Kristina Mascher-Turner: First of all, it seems your life may have taken an exciting turn recently...a huge congratulations on behalf of the International Horn Society on your first prize at the International Horn Competition of America! Has the high worn off yet?

josh williams2Josh Williams: I think it has! As amazing as this accomplishment was, it has only motivated me to get back to work!

KMT: Please tell us a bit about how you came to play the horn in the first place, and about that moment when it all "clicked" for you - when you decided to dedicate yourself to becoming a professional musician.

JW: I decided to join the band in 7th grade because I honestly had nothing better to do. My family moved to Tuscaloosa, Alabama in the middle of the school year, so I could not play football. My dad told me to play the horn because the school would have one available to rent. He and I both saw band as a temporary thing. I guess we were both wrong! I decided to dedicate myself to becoming a professional musician in the 10th grade after being selected for the Honor Band of America. Being around some of the other top high school musicians in the country was a humbling and life-changing experience.

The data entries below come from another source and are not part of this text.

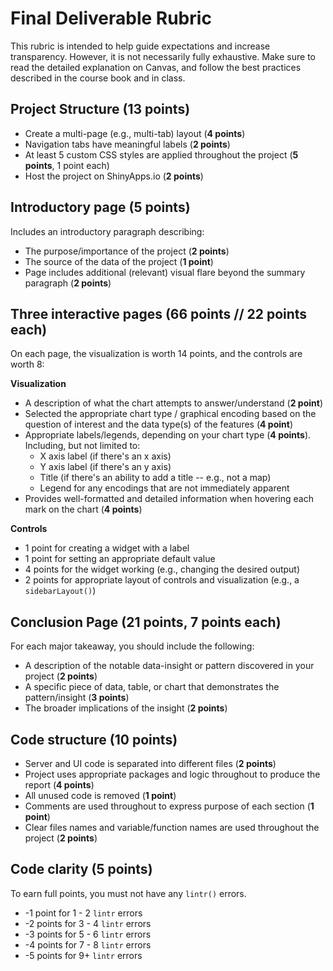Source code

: # Final Deliverable Rubric

This rubric is intended to help guide expectations and increase transparency. However, it is not necessarily fully exhaustive. Make sure to read the detailed explanation on Canvas, and follow the best practices described in the course book and in class.

## Project Structure (**13 points**)
- Create a multi-page (e.g., multi-tab) layout (**4 points**)
- Navigation tabs have meaningful labels (**2 points**)
- At least 5 custom CSS styles are applied throughout the project (**5 points**, 1 point each)
- Host the project on ShinyApps.io (**2 points**)

## Introductory page (**5 points**)
Includes an introductory paragraph describing:
- The purpose/importance of the project (**2 points**)
- The source of the data of the project (**1 point**)
- Page includes additional (relevant) visual flare beyond the summary paragraph (**2 points**)

## Three interactive pages (66 points // 22 points each)
On each page, the visualization is worth 14 points, and the controls are worth 8:

**Visualization**

- A description of what the chart attempts to answer/understand (**2 point**)
- Selected the appropriate chart type / graphical encoding based on the question of interest and the data type(s) of the features (**4 point**)
- Appropriate labels/legends, depending on your chart type (**4 points**). Including, but not limited to:
    - X axis label (if there's an x axis)
    - Y axis label (if there's an y axis)
    - Title (if there's an ability to add a title -- e.g., not a map)
    - Legend for any encodings that are not immediately apparent
- Provides well-formatted and detailed information when hovering each mark on the chart (**4 points**)

**Controls**
- 1 point for creating a widget with a label
- 1 point for setting an appropriate default value
- 4 points for the widget working (e.g., changing the desired output)
- 2 points for appropriate layout of controls and visualization (e.g., a `sidebarLayout()`)

## Conclusion Page (**21 points**, 7 points each)
For each major takeaway, you should include the following:
- A description of the notable data-insight or pattern discovered in your project (**2 points**)
- A specific piece of data, table, or chart that demonstrates the pattern/insight (**3 points**)
- The broader implications of the insight (**2 points**)

## Code structure (**10 points**)
- Server and UI code is separated into different files (**2 points**)
- Project uses appropriate packages and logic throughout to produce the report (**4 points**)
- All unused code is removed (**1 point**)
- Comments are used throughout to express purpose of each section (**1 point**)
- Clear files names and variable/function names are used throughout the project (**2 points**)

## Code clarity (**5 points**)
To earn full points, you must not have any `lintr()` errors. 
- -1 point for 1 - 2 `lintr` errors
- -2 points for 3 - 4 `lintr` errors
- -3 points for 5 - 6 `lintr` errors
- -4 points for 7 - 8 `lintr` errors
- -5 points for 9+ `lintr` errors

KMT: Preparing for a solo competition is a very specific and personal process. How far in advance did you start practicing for the IHCA? How many hours a day did you put in during the most intense period?

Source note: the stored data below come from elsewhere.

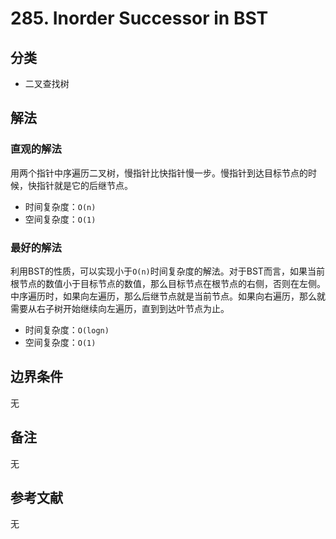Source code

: # 285. Inorder Successor in BST

## 分类
* 二叉查找树

## 解法
### 直观的解法
用两个指针中序遍历二叉树，慢指针比快指针慢一步。慢指针到达目标节点的时候，快指针就是它的后继节点。

* 时间复杂度：`O(n)`
* 空间复杂度：`O(1)`

### 最好的解法
利用BST的性质，可以实现小于`O(n)`时间复杂度的解法。对于BST而言，如果当前根节点的数值小于目标节点的数值，那么目标节点在根节点的右侧，否则在左侧。中序遍历时，如果向左遍历，那么后继节点就是当前节点。如果向右遍历，那么就需要从右子树开始继续向左遍历，直到到达叶节点为止。

* 时间复杂度：`O(logn)`
* 空间复杂度：`O(1)`

## 边界条件
无

## 备注
无

## 参考文献
无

JW: I started preparing for the IHCA in early May. I actually quit my summer job to prepare for the competition! I was a literal depiction of a “broke college student,” but it paid off. I honestly do not know how much I practiced during the most intense period of preparation. I often get lost in the music and several hours go by. I cut the sessions down to an hour a day starting in mid-August.

KMT: Were there any passages in the competition repertoire that were particularly challenging for you? Why?

 

JW: Not particularly. I believe this is because I do a lot of listening without the instrument. I am constantly fingering through, whistling and singing horn rep throughout the day while I do other things. My friends sometimes notice it, and I am sure it freaks them out.

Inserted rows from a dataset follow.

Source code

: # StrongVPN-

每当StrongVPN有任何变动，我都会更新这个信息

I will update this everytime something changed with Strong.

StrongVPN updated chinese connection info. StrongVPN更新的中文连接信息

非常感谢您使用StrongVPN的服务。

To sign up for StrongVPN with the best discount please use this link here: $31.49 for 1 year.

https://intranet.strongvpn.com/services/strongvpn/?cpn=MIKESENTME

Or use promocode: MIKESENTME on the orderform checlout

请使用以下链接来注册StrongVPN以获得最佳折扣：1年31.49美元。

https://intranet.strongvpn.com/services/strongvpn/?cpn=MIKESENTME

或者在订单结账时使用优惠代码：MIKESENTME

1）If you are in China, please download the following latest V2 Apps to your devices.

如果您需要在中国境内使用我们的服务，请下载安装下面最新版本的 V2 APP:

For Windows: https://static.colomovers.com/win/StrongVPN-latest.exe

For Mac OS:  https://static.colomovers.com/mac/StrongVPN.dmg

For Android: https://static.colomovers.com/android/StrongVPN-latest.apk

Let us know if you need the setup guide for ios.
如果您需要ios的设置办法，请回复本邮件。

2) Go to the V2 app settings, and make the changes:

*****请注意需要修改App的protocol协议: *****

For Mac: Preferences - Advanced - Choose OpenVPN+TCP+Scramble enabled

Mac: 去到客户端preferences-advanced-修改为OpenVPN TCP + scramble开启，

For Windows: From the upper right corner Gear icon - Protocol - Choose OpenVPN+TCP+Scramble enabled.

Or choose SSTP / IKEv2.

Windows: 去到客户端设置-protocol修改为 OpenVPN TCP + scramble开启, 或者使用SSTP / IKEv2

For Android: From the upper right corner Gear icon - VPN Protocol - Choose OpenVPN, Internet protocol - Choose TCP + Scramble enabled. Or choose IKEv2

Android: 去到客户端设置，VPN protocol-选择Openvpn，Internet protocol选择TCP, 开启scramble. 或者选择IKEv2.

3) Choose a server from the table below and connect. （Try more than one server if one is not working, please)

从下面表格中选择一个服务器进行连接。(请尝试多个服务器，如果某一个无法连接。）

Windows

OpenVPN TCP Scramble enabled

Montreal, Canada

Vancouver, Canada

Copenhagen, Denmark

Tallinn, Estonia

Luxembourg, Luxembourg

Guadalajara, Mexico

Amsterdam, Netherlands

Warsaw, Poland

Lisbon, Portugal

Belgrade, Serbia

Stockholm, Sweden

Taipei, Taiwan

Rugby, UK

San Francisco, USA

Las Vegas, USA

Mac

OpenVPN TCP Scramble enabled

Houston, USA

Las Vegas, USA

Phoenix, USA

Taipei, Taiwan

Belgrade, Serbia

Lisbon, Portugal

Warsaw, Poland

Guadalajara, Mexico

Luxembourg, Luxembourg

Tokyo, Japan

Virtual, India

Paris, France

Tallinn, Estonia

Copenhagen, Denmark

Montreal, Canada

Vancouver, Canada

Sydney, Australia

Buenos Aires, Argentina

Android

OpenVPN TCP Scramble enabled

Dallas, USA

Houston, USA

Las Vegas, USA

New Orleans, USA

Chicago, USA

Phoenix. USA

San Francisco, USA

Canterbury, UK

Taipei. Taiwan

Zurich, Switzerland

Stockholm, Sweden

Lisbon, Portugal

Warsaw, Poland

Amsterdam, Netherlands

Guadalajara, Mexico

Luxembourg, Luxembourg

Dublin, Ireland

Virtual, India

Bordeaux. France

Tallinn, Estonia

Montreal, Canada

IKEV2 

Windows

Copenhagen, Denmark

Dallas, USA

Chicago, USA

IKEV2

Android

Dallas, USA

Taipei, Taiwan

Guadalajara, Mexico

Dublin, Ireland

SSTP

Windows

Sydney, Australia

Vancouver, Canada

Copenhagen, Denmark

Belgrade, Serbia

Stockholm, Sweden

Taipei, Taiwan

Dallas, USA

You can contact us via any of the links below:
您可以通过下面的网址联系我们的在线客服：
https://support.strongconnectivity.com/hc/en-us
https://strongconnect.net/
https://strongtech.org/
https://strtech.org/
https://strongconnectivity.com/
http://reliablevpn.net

KMT: What do you do to keep yourself mentally/emotionally/spiritually balanced in the wake of such high-pressure situations?

JW: My consistent, detail-oriented approach to preparation keeps me balanced. I try to prepare to the point where I am not worried about playing the horn. My number one priority on stage is to have fun and the share my story with the audience.

KMT: What is the best advice you've received from your teachers?

JW: My teacher, Skip Snead, is always preaching about playing the music rather than playing the horn. Great performers can transcend the instrument!

KMT: What equipment do you use? Did you use the same horn/mouthpiece for your whole competition repertoire? If not, what made you switch?

JW: I play on an old Yamaha 667 that we found on the hornplayer.net classifieds over ten years ago. It had a lot of “miles” on it when I got it. Cosmetically, it leaves much to be desired, but it plays wonderfully!  I am also playing on a Houser (San Francisco series) mouthpiece.

KMT: Did you bring your own pianist to the competition, or did you use one of the staff pianists? If you played with someone you didn't know, how did you connect musically with very little time to get to know one another?

JW: I used the staff pianists for the competition. I was fortunate to work with two outstanding collaborative pianists, Hsiao-Ling Lin and Dr. Kelly Ker Hackleman! They were both true professionals in every sense of the word. The rehearsals were more or less complete after one run.

KMT: What are your plans for the future? Will you be doing any more competitions? What other projects are on your plate at the moment?

JW: Well, I returned to my gig as a DMA student at the University of Alabama. That keeps me pretty busy. I will be recording the Wilder Sonatas pretty soon and I will also be making appearances as a featured artist/guest lecturer throughout the country. I am open to any and every opportunity that comes my way.

KMT: What, besides music, keeps you going and makes you happy?

JW: Fitness is a huge part of my lifestyle. I love incorporating aspects of physical training into my horn playing approach. I also enjoy cooking and my love for sports never left me. As someone who was raised in the south, I particularly enjoy college football!


Joshua Williams has rapidly established himself as one of the rising stars in the current generation of horn artists. He was recently awarded the First Prize in the professional division of the 2017 International Horn Competition of America. Joshua is a native of Tuscaloosa, Alabama and a DMA candidate at the University of Alabama. In addition to being an extremely fine horn player, Joshua is an active athlete and enjoys combining aspects of physical training with horn performance. He will be a featured artist at the upcoming 50th International Horn Symposium in Muncie, Indiana, next July.